February 11, 2019
by Phil Peters, CubaStandard.com

Analysis: Cubazuela and the failed-state strategy

It would be unfair to say that the Trump administration’s strategy is to turn Venezuela into a failed state. That goal has been 99 percent achieved by Nicolás Maduro himself.

Rather, the strategy is to leverage the country’s near-the-brink predicament to push Maduro out of Caracas’ Miraflores palace once and for all.

The plan seems to be to starve Maduro of resources, pile tons of aid at  the Colombian border, and wait for Venezuelans and their military to  oust him. Or the interim Guaidó government could call for foreign forces to bring the aid in. With aid distributed and catastrophe averted, the process would be completed with a new election.

A lot could go wrong, especially if weeks pass, Maduro hangs on, and the military fails to flip. The now-impressive international coalition lined up against Maduro could fragment as governments lose their stomach for actions that make Venezuelans’ situation worse. For now, it is a bold roll of the dice that counts on massive public opposition to Maduro to force change, and quickly.

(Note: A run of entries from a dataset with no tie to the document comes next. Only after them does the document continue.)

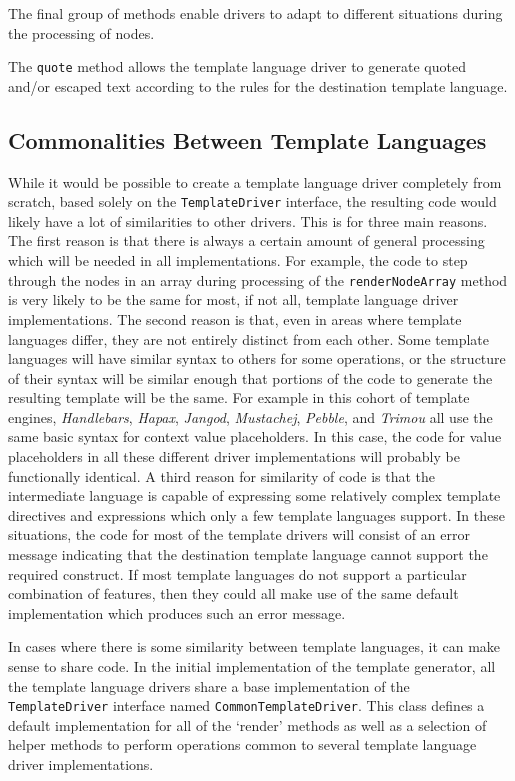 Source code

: The final group of methods enable drivers to adapt to different situations during the processing of nodes.

The \verb!quote! method allows the template language driver to generate quoted and/or escaped text according to the rules for the destination template language.

\subsection*{Commonalities Between Template Languages}

While it would be possible to create a template language driver completely from scratch, based solely on the \verb!TemplateDriver! interface, the resulting code would likely have a lot of similarities to other drivers. This is for three main reasons. The first reason is that there is always a certain amount of general processing which will be needed in all implementations. For example, the code to step through the nodes in an array during processing of the \verb!renderNodeArray! method is very likely to be the same for most, if not all, template language driver implementations. The second reason is that, even in areas where template languages differ, they are not entirely distinct from each other. Some template languages will have similar syntax to others for some operations, or the structure of their syntax will be similar enough that portions of the code to generate the resulting template will be the same. For example in this cohort of template engines, \emph{Handlebars}, \emph{Hapax}, \emph{Jangod}, \emph{Mustachej}, \emph{Pebble}, and \emph{Trimou} all use the same basic syntax for context value placeholders. In this case, the code for value placeholders in all these different driver implementations will probably be functionally identical. A third reason for similarity of code is that the intermediate language is capable of expressing some relatively complex template directives and expressions which only a few template languages support. In these situations, the code for most of the template drivers will consist of an error message indicating that the destination template language cannot support the required construct. If most template languages do not support a particular combination of features, then they could all make use of the same default implementation which produces such an error message.

In cases where there is some similarity between template languages, it can make sense to share code. In the initial implementation of the template generator, all the template language drivers share a base implementation of the \verb!TemplateDriver! interface named \verb!CommonTemplateDriver!. This class defines a default implementation for all of the `render' methods as well as a selection of helper methods to perform operations common to several template language driver implementations.


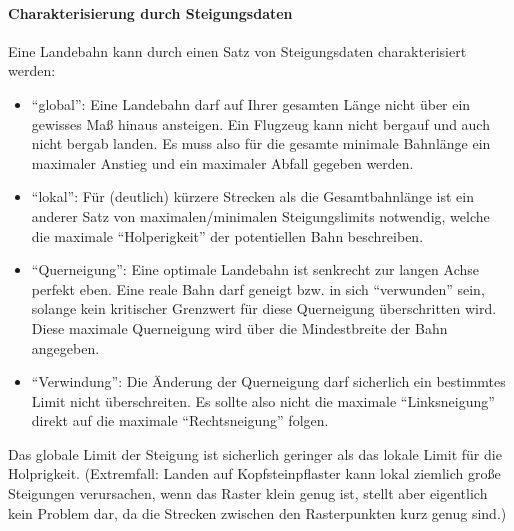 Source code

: \documentclass[
11pt, %
a4paper, %
oneside, %
pdfspacing, %
headinclude,
BCOR5mm, %
ngerman, %
bibtotocnumbered,
]{scrartcl}
\begin{document}
	\paragraph{Charakterisierung durch Steigungsdaten}
	Eine Landebahn kann durch einen Satz von Steigungsdaten charakterisiert werden:
	\begin{itemize}
		\item "`global"': Eine Landebahn darf auf Ihrer gesamten Länge nicht über ein gewisses Maß hinaus ansteigen. Ein Flugzeug kann nicht bergauf und auch nicht bergab landen. Es muss also für die gesamte minimale Bahnlänge ein maximaler Anstieg und ein maximaler Abfall gegeben werden.
		\item "`lokal"': Für (deutlich) kürzere Strecken als die Gesamtbahnlänge ist ein anderer Satz von maximalen/minimalen Steigungslimits notwendig, welche die maximale "`Holperigkeit"' der potentiellen Bahn beschreiben.
		\item "`Querneigung"': Eine optimale Landebahn ist senkrecht zur langen Achse perfekt eben. Eine reale Bahn darf geneigt bzw. in sich "`verwunden"' sein, solange kein kritischer Grenzwert für diese Querneigung überschritten wird. Diese maximale Querneigung wird über die Mindestbreite der Bahn angegeben.
		\item "`Verwindung"': Die Änderung der Querneigung darf sicherlich ein bestimmtes Limit nicht überschreiten. Es sollte also nicht die maximale "`Linksneigung"' direkt auf die maximale "`Rechtsneigung"' folgen.
	\end{itemize}

	Das globale Limit der Steigung ist sicherlich geringer als das lokale Limit für die Holprigkeit. (Extremfall: Landen auf Kopfsteinpflaster kann lokal ziemlich große Steigungen verursachen, wenn das Raster klein genug ist, stellt aber eigentlich kein Problem dar, da die Strecken zwischen den Rasterpunkten kurz genug sind.)
	
\end{document}
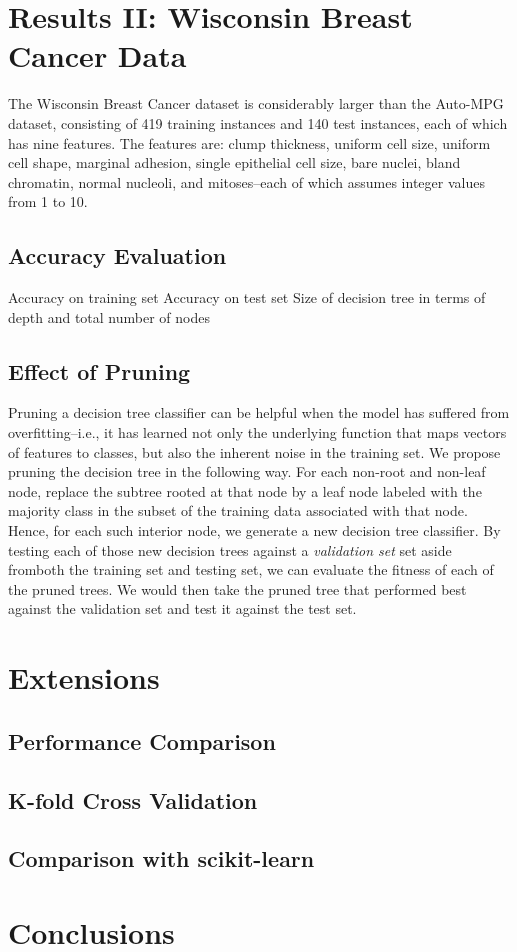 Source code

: \documentclass[12pt, conference, compsocconf]{IEEEtran}
\begin{document}
\section{Results II: Wisconsin Breast Cancer Data}
The Wisconsin Breast Cancer dataset is considerably larger than the Auto-MPG dataset, consisting of 419 training instances and 140 test instances, each of which has nine features. 
The features are: clump thickness, uniform cell size, uniform cell shape, marginal adhesion, single epithelial cell size, bare nuclei, bland chromatin, normal nucleoli, and mitoses--each of which assumes integer values from 1 to 10. 

\subsection{Accuracy Evaluation}
Accuracy on training set
Accuracy on test set
Size of decision tree in terms of depth and total number of nodes

\subsection{Effect of Pruning}
Pruning a decision tree classifier can be helpful when the model has suffered from overfitting--i.e., it has learned not only the underlying function that maps vectors of features to classes, but also the inherent noise in the training set. 
We propose pruning the decision tree in the following way. 
For each non-root and non-leaf node, replace the subtree rooted at that node by a leaf node labeled with the majority class in the subset of the training data associated with that node. 
Hence, for each such interior node, we generate a new decision tree classifier.
By testing each of those new decision trees against a \emph{validation set} set aside fromboth the training set and testing set, we can evaluate the fitness of each of the pruned trees. 
We would then take the pruned tree that performed best against the validation set and test it against the test set. 

\section{Extensions}

\subsection{Performance Comparison}

\subsection{K-fold Cross Validation}

\subsection{Comparison with scikit-learn}

\section{Conclusions}

%
%
\end{document}
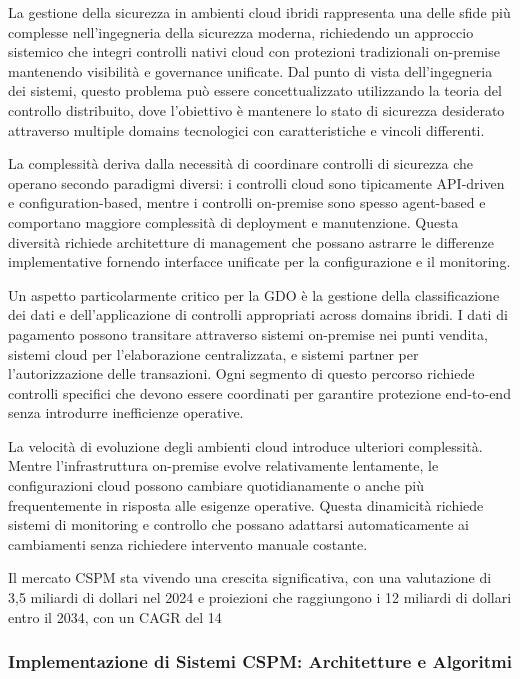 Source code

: {La gestione della sicurezza in ambienti cloud ibridi rappresenta una delle sfide più complesse nell'ingegneria della sicurezza moderna, richiedendo un approccio sistemico che integri controlli nativi cloud con protezioni tradizionali on-premise mantenendo visibilità e governance unificate. Dal punto di vista dell'ingegneria dei sistemi, questo problema può essere concettualizzato utilizzando la teoria del controllo distribuito, dove l'obiettivo è mantenere lo stato di sicurezza desiderato attraverso multiple domains tecnologici con caratteristiche e vincoli differenti.

La complessità deriva dalla necessità di coordinare controlli di sicurezza che operano secondo paradigmi diversi: i controlli cloud sono tipicamente API-driven e configuration-based, mentre i controlli on-premise sono spesso agent-based e comportano maggiore complessità di deployment e manutenzione. Questa diversità richiede architetture di management che possano astrarre le differenze implementative fornendo interfacce unificate per la configurazione e il monitoring.

Un aspetto particolarmente critico per la GDO è la gestione della classificazione dei dati e dell'applicazione di controlli appropriati across domains ibridi. I dati di pagamento possono transitare attraverso sistemi on-premise nei punti vendita, sistemi cloud per l'elaborazione centralizzata, e sistemi partner per l'autorizzazione delle transazioni. Ogni segmento di questo percorso richiede controlli specifici che devono essere coordinati per garantire protezione end-to-end senza introdurre inefficienze operative.

La velocità di evoluzione degli ambienti cloud introduce ulteriori complessità. Mentre l'infrastruttura on-premise evolve relativamente lentamente, le configurazioni cloud possono cambiare quotidianamente o anche più frequentemente in risposta alle esigenze operative. Questa dinamicità richiede sistemi di monitoring e controllo che possano adattarsi automaticamente ai cambiamenti senza richiedere intervento manuale costante.

Il mercato CSPM sta vivendo una crescita significativa, con una valutazione di 3,5 miliardi di dollari nel 2024 e proiezioni che raggiungono i 12 miliardi di dollari entro il 2034, con un CAGR del 14%

\subsubsection{Implementazione di Sistemi CSPM: Architetture e Algoritmi}

}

However the gamble turns out in Venezuela, the result for Cuba is clear: Venezuelan economic support is nearing its end.

Even if the Maduro government endures and does its best to evade sanctions, ultimately it cannot stem the loss of revenues to an economy  already devastated by Chavismo.

Worse for Cuba, there’s a one-two punch in store as the Trump administration moves closer to imposing new sanctions intended to make foreign investment more risky and financial transactions more difficult.

For President Trump, Cuba signifies political support in Florida. Just weeks before the 2016 election, he dropped his support for engagement with Cuba, where he had only recently explored hotel and resort opportunities. He alone believes that he got 82 percent of the Cuban American vote.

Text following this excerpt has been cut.